AURANGABAD: Almost a week after a city professor was found brutally murdered in his bungalow, the police on Monday detained his 17-year-old son, claiming that he has confessed to having killed his father following a bad-tempered verbal exchange.
The boy also led the police to the recovery of the “murder weapons” — a 5kg dumbbell and a knife allegedly used in the crime and a towel used for cleaning the bloodstains — from a well near their house on Monday afternoon after a hectic search conducted with the help of the fire brigade.
“We produced the teenager before a child welfare committee which ordered his remand in a correctional facility,” deputy commissioner of police (zone II) Deepak Girhe said.
City police commissioner Nikhil Gupta said, “Despite all the limitations, technical hurdles and absence of eyewitnesses, our police teams have finally detected the case.”
The professor was found murdered on October 11 morning. His family members, including parents, wife, daughter and son, had claimed they had no idea how and when the murder had happened.
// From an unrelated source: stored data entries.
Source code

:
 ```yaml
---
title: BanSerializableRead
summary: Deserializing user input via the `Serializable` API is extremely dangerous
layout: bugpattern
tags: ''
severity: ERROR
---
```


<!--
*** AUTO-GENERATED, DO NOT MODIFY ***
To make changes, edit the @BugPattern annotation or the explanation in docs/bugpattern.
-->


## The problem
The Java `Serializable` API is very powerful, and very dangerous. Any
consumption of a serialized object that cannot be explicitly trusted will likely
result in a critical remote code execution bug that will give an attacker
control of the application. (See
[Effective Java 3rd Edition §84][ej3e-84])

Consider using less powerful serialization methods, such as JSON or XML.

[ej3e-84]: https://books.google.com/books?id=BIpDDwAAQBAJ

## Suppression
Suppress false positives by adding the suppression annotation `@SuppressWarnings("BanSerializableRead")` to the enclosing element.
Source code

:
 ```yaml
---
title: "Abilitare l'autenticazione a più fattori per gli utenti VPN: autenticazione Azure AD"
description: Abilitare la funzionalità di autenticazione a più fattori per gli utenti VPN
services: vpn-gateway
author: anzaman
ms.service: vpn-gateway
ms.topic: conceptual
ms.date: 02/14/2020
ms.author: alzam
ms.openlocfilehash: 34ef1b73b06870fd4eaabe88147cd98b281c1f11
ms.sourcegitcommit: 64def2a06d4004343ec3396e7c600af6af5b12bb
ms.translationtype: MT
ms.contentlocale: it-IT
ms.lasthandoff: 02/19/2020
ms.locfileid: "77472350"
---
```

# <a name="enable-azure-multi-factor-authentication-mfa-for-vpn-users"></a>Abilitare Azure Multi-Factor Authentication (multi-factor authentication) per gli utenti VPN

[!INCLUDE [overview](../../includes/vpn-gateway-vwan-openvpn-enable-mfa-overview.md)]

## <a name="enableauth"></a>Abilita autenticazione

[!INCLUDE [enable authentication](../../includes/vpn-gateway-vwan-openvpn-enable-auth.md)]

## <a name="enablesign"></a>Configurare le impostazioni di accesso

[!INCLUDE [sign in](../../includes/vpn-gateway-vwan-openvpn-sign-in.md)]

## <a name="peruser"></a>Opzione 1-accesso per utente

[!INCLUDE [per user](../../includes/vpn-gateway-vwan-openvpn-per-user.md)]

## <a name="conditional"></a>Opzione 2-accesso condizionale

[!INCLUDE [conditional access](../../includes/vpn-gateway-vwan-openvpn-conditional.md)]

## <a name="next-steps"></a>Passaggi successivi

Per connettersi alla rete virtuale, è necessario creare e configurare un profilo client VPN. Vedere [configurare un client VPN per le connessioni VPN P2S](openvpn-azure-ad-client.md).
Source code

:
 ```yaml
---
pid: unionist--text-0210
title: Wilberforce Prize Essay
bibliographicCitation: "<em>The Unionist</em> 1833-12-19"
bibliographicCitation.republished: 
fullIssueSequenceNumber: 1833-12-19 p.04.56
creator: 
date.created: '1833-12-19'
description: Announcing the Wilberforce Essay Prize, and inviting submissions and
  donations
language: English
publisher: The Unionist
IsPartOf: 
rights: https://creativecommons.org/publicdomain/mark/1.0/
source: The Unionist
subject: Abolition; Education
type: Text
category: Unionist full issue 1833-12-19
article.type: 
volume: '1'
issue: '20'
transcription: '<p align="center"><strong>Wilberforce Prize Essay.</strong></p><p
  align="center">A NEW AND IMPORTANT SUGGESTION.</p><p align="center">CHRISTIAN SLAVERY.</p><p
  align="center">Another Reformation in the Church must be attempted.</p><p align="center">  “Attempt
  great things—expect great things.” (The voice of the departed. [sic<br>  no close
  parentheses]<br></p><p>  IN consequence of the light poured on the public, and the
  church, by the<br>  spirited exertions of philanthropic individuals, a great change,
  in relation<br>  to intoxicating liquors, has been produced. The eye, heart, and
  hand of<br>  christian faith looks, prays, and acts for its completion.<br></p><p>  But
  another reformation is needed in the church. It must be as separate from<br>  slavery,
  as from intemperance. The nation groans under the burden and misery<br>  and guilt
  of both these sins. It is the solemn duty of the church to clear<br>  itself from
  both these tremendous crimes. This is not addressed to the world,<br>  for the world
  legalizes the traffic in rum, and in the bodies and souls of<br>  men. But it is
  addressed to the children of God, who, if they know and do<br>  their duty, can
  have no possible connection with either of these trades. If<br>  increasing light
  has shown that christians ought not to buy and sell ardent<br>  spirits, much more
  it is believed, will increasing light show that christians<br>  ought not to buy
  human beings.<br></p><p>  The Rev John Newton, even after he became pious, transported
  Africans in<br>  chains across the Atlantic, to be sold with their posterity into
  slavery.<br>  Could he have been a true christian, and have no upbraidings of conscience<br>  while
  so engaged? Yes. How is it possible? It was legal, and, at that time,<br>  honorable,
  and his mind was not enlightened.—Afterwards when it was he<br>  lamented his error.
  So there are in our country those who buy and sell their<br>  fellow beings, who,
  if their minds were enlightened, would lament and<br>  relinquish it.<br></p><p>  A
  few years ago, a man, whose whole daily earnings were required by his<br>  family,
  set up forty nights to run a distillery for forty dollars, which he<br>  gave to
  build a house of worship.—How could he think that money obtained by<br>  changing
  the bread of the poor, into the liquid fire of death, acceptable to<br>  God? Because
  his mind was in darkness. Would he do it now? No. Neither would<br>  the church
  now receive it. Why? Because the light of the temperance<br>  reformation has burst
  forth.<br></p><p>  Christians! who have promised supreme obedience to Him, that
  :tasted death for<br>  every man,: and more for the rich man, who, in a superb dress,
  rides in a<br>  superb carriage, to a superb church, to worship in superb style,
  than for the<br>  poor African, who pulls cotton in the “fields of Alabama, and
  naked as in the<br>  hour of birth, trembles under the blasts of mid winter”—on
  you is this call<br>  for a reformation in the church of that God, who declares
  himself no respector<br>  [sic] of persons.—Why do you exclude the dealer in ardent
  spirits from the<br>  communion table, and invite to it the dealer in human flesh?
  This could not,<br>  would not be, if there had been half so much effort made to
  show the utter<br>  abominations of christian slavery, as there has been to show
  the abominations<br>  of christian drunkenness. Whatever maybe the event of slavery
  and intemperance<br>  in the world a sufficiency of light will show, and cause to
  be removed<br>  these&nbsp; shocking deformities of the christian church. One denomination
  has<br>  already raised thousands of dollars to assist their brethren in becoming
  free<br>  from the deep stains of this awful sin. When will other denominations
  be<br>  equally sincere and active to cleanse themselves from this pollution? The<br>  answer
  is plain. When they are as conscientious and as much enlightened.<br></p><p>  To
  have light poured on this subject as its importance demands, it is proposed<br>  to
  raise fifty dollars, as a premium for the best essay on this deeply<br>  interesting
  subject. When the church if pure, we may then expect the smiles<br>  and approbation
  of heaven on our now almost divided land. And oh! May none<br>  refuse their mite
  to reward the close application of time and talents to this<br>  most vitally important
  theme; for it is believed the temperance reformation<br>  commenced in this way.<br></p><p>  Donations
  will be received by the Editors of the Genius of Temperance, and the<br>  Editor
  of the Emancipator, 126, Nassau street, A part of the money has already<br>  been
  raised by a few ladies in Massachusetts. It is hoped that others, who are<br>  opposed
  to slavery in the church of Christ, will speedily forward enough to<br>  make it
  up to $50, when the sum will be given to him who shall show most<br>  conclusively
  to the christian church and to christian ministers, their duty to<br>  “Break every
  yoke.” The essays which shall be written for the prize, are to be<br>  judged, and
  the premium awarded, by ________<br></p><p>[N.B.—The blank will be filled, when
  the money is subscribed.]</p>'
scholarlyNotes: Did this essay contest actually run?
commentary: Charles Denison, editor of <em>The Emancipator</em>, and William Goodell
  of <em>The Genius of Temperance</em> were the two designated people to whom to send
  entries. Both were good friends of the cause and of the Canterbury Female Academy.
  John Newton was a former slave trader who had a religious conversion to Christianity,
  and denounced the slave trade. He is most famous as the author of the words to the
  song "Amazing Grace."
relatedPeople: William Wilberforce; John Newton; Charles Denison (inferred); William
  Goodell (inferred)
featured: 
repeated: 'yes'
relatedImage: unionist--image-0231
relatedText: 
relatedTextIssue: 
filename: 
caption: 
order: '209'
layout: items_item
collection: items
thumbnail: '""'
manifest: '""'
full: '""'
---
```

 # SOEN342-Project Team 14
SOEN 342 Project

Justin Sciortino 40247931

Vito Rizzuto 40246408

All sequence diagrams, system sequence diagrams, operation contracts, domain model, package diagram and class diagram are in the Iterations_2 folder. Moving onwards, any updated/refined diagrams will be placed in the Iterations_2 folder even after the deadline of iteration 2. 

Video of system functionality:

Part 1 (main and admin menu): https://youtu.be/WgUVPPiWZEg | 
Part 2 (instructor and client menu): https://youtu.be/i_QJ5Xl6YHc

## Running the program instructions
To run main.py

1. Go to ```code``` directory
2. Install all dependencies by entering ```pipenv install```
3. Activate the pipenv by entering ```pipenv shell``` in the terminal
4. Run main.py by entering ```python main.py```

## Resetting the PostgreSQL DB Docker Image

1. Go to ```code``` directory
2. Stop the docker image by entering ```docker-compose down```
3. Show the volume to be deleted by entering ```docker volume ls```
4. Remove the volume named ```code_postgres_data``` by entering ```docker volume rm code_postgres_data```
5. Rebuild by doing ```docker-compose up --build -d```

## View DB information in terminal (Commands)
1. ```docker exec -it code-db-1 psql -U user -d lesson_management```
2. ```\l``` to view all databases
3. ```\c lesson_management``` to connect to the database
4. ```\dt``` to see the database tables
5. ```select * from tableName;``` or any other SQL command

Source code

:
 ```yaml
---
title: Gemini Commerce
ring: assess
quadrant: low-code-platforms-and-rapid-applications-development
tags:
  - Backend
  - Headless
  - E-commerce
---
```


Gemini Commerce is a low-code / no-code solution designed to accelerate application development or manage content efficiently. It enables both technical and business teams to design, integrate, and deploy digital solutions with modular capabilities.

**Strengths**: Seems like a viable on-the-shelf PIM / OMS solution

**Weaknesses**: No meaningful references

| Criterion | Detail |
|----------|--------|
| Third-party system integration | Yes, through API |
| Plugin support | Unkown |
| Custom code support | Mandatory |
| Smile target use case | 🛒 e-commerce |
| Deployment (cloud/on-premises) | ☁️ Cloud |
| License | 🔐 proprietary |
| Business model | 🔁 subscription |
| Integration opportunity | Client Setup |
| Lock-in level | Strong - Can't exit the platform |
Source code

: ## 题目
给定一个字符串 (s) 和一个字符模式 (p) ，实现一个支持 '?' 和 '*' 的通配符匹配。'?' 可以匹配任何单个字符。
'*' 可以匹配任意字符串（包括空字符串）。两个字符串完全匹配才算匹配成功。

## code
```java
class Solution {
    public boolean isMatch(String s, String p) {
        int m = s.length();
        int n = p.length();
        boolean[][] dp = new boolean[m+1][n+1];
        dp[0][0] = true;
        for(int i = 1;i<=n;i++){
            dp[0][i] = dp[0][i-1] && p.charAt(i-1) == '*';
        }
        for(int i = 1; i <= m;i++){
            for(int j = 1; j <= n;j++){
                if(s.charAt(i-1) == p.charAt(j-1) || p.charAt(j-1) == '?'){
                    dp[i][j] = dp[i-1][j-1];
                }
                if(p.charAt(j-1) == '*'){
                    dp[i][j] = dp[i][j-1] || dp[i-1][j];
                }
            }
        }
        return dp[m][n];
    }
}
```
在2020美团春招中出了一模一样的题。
The son had said he had seen someone running away from the house during the early hours.
The police said the boy cracked under intense questioning and admitted to the crime.
A senior officer associated with the investigation said the boy has claimed that he was upset with his father’s insulting behaviour towards him over the years.
Minor son has confessed to killing professor dad: Police
The investigators were intrigued by the fact that no one was spotted going in or out of the house during the intervening night, that there was no sign of forced entry, there were no fingerprints of an outsider and nothing was stolen from the bungalow.
Preliminary investigation revealed that the boy, driven by a desire to eliminate his father, had been watching murder mystery movies and web series on OTT platforms for well over a year, police said.
The boy has also confessed that he watched videos on how to slit a throat and murder a person, his legal rights as a juvenile as well as protection under law, police added.